Set down each entry exactly as given; pictures should not appear in the copy.

============

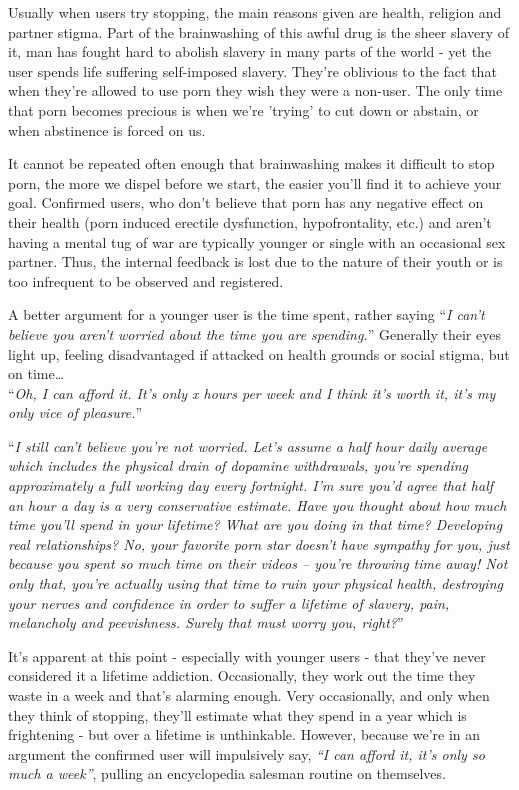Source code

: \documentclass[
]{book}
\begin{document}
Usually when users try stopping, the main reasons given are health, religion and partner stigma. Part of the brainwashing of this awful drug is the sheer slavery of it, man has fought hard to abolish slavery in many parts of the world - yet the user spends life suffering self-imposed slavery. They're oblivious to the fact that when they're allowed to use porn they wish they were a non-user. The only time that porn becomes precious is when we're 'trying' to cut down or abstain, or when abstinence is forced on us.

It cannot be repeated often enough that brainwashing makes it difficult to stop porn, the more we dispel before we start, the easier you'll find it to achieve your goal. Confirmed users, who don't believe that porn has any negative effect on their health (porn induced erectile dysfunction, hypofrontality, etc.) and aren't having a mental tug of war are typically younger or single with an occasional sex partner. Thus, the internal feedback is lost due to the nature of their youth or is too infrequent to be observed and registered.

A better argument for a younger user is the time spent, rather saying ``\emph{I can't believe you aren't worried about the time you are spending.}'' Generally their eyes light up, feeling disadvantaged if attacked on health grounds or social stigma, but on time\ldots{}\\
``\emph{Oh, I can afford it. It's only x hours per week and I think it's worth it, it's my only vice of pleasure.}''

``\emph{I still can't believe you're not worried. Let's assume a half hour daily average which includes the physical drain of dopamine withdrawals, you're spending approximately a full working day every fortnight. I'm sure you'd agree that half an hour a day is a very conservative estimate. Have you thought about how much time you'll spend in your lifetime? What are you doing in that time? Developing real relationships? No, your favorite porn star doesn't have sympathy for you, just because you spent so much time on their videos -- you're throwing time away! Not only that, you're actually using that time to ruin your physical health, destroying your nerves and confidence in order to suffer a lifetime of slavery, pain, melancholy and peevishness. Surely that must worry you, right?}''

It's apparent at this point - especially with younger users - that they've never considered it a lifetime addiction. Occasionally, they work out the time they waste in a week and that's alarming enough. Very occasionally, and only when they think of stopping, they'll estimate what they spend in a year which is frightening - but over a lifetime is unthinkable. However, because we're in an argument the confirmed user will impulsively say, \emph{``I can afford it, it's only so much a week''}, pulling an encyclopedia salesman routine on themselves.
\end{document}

============

| Completed exercise |
Source code

: \documentclass[
]{book}
\begin{document}
Usually when users try stopping, the main reasons given are health, religion and partner stigma. Part of the brainwashing of this awful drug is the sheer slavery of it, man has fought hard to abolish slavery in many parts of the world - yet the user spends life suffering self-imposed slavery. They're oblivious to the fact that when they're allowed to use porn they wish they were a non-user. The only time that porn becomes precious is when we're 'trying' to cut down or abstain, or when abstinence is forced on us.

It cannot be repeated often enough that brainwashing makes it difficult to stop porn, the more we dispel before we start, the easier you'll find it to achieve your goal. Confirmed users, who don't believe that porn has any negative effect on their health (porn induced erectile dysfunction, hypofrontality, etc.) and aren't having a mental tug of war are typically younger or single with an occasional sex partner. Thus, the internal feedback is lost due to the nature of their youth or is too infrequent to be observed and registered.

A better argument for a younger user is the time spent, rather saying ``\emph{I can't believe you aren't worried about the time you are spending.}'' Generally their eyes light up, feeling disadvantaged if attacked on health grounds or social stigma, but on time\ldots{}\\
``\emph{Oh, I can afford it. It's only x hours per week and I think it's worth it, it's my only vice of pleasure.}''

``\emph{I still can't believe you're not worried. Let's assume a half hour daily average which includes the physical drain of dopamine withdrawals, you're spending approximately a full working day every fortnight. I'm sure you'd agree that half an hour a day is a very conservative estimate. Have you thought about how much time you'll spend in your lifetime? What are you doing in that time? Developing real relationships? No, your favorite porn star doesn't have sympathy for you, just because you spent so much time on their videos -- you're throwing time away! Not only that, you're actually using that time to ruin your physical health, destroying your nerves and confidence in order to suffer a lifetime of slavery, pain, melancholy and peevishness. Surely that must worry you, right?}''

It's apparent at this point - especially with younger users - that they've never considered it a lifetime addiction. Occasionally, they work out the time they waste in a week and that's alarming enough. Very occasionally, and only when they think of stopping, they'll estimate what they spend in a year which is frightening - but over a lifetime is unthinkable. However, because we're in an argument the confirmed user will impulsively say, \emph{``I can afford it, it's only so much a week''}, pulling an encyclopedia salesman routine on themselves.
\end{document}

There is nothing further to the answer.